Había un narrador que solía emitir una imagen del bateador ponchado que recuerdo bien: ‘Se quedó con la carabina al hombro’, a veces alguno de los actuales comentaristas rememoran aquella descripción del hombre que no logra batear y se va al banco con  tres strikes.

Crecí oyendo hablar de pelota, defendiendo que debía escribirse baseball y pronunciarse béisbol, pero realmente aprendí a conocer bien el juego cuando estaba en el Servicio Militar, cuando una amiga me hizo frecuentar en La Habana el Estadium del Cerro, hoy Latinoamericano, donde me obligaba a escuchar la transmisión por radio y mirar al campo… y aprendí bastante, lo mínimo máximo.

Ahora tenemos equipos que representan muy bien el país.
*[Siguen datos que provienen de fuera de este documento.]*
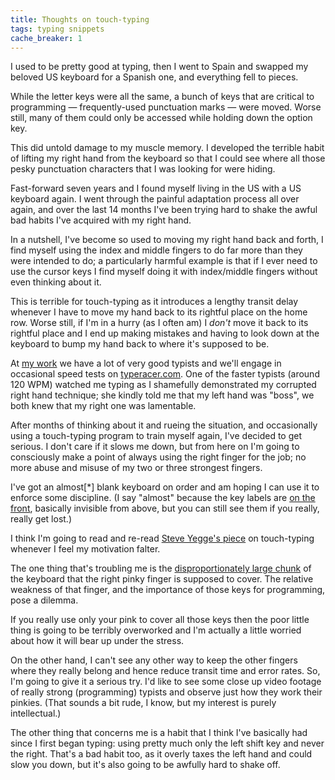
 ```yaml
---
title: Thoughts on touch-typing
tags: typing snippets
cache_breaker: 1
---
```


I used to be pretty good at typing, then I went to Spain and swapped my beloved US keyboard for a Spanish one, and everything fell to pieces.

While the letter keys were all the same, a bunch of keys that are critical to programming — frequently-used punctuation marks — were moved. Worse still, many of them could only be accessed while holding down the option key.

This did untold damage to my muscle memory. I developed the terrible habit of lifting my right hand from the keyboard so that I could see where all those pesky punctuation characters that I was looking for were hiding.

Fast-forward seven years and I found myself living in the US with a US keyboard again. I went through the painful adaptation process all over again, and over the last 14 months I've been trying hard to shake the awful bad habits I've acquired with my right hand.

In a nutshell, I've become so used to moving my right hand back and forth, I find myself using the index and middle fingers to do far more than they were intended to do; a particularly harmful example is that if I ever need to use the cursor keys I find myself doing it with index/middle fingers without even thinking about it.

This is terrible for touch-typing as it introduces a lengthy transit delay whenever I have to move my hand back to its rightful place on the home row. Worse still, if I'm in a hurry (as I often am) I _don't_ move it back to its rightful place and I end up making mistakes and having to look down at the keyboard to bump my hand back to where it's supposed to be.

At [my work](http://www.causes.com) we have a lot of very good typists and we'll engage in occasional speed tests on [typeracer.com](http://typeracer.com). One of the faster typists (around 120 WPM) watched me typing as I shamefully demonstrated my corrupted right hand technique; she kindly told me that my left hand was "boss", we both knew that my right one was lamentable.

After months of thinking about it and rueing the situation, and occasionally using a touch-typing program to train myself again, I've decided to get serious. I don't care if it slows me down, but from here on I'm going to consciously make a point of always using the right finger for the job; no more abuse and misuse of my two or three strongest fingers.

I've got an almost\[\*\] blank keyboard on order and am hoping I can use it to enforce some discipline. (I say "almost" because the key labels are [on the front](http://www.diatec.co.jp/image_prod/EFB/image-1.jpg), basically invisible from above, but you can still see them if you really, really get lost.)

I think I'm going to read and re-read [Steve Yegge's piece](http://steve-yegge.blogspot.com/2008/09/programmings-dirtiest-little-secret.html) on touch-typing whenever I feel my motivation falter.

The one thing that's troubling me is the [disproportionately large chunk](http://www.codinghorror.com/blog/2008/11/we-are-typists-first-programmers-second.html) of the keyboard that the right pinky finger is supposed to cover. The relative weakness of that finger, and the importance of those keys for programming, pose a dilemma.

If you really use only your pink to cover all those keys then the poor little thing is going to be terribly overworked and I'm actually a little worried about how it will bear up under the stress.

On the other hand, I can't see any other way to keep the other fingers where they really belong and hence reduce transit time and error rates. So, I'm going to give it a serious try. I'd like to see some close up video footage of really strong (programming) typists and observe just how they work their pinkies. (That sounds a bit rude, I know, but my interest is purely intellectual.)

The other thing that concerns me is a habit that I think I've basically had since I first began typing: using pretty much only the left shift key and never the right. That's a bad habit too, as it overly taxes the left hand and could slow you down, but it's also going to be awfully hard to shake off.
En cada municipio hay un conjunto que hace la temporada provincial de donde salen los jugadores que integran el elenco que defiende a la provincia y de ese grupo de equipos se escogen los que nominan el equipo CUBA, que luego batalla en centroamericanos, panamericanos, mundiales, copas de diversas nominaciones, y nos traen el alegrón o la congoja.

Desde hace varios años en mis conversaciones con amigos, mi análisis indican que desde 2007,  los equipos de provincias menos favorecidas históricamente, alcanzarán el triunfo progresivamente y que aquellas ‘estrellas’ deberán ahora esperar varios años para derrotarlas. De modo que veremos en el trono a Ciego de Ávila, Isla de la Juventud, Guantánamo, Las Tunas, Granma, Holguín… mientras Pina del Río, Industriales y Santiago de Cuba, deberán esperar su tiempo. Mi imaginación, que tiene resultados ya, aprecia también fuertes encontronazos, pues esta figura, introduce alta competitividad.

El domingo primero de noviembre comenzó la Serie Cuarenta y Nueve: La Habana contra Villa Clara. Fue un excelente encuentro en que durante 8 innings, nadie anotó, se batearon  sólo 9 hits ente los contendientes y la carrera del triunfo fue anotada cerrando el octavo a favor de los habaneros, quienes se hacen llamar ‘vaqueros’. El juego cerro 1 para La Habana y 0 para Villa Clara.

Brillaron los muchachos que hemos visto otras veces en el Podio, y atletas de éxito en la arena internacional, nos hicieron pasar momentos de sano esparcimiento. Son ellos quienes van y vienen con la bandera en el pecho puesto en el corazón y que levantan el honor de ser representantes de la Patria en cualquier terreno.

En aquellos tiempos de pelotas con trocitos de ‘tuza’, escuchaba hablar de ‘grandes ligas’. Hoy también. Y supe siempre que había calidad en esas ‘ligas’. Pero lo que aquel niño nunca comprendió era que había figuras que cambiaban hasta sus nombres para representar a otros, y que se canjeaban y canjean como si fuesen cajitas de chicles, automóviles y suites de hoteles de primera categoría. Cuando creí,  los comprendí menos.

Prefiero los Omar Linares, Antonio Pacheco, Orestes Kindelán, Lourdes Gourriel, el tunero Hermidelio Urrutia y otros, que como Teófilo Stevenson, pusieron muy en alto la condición humana aquella que se guarda en la mundialmente sabida frase que refleja un deporte verdadero: Mentes sanas en cueros sanos.

¡Ah!; y como decía mi suegro: el deporte es la mejor guerra que se debe echar, esa no mata ni destruye a los hombres.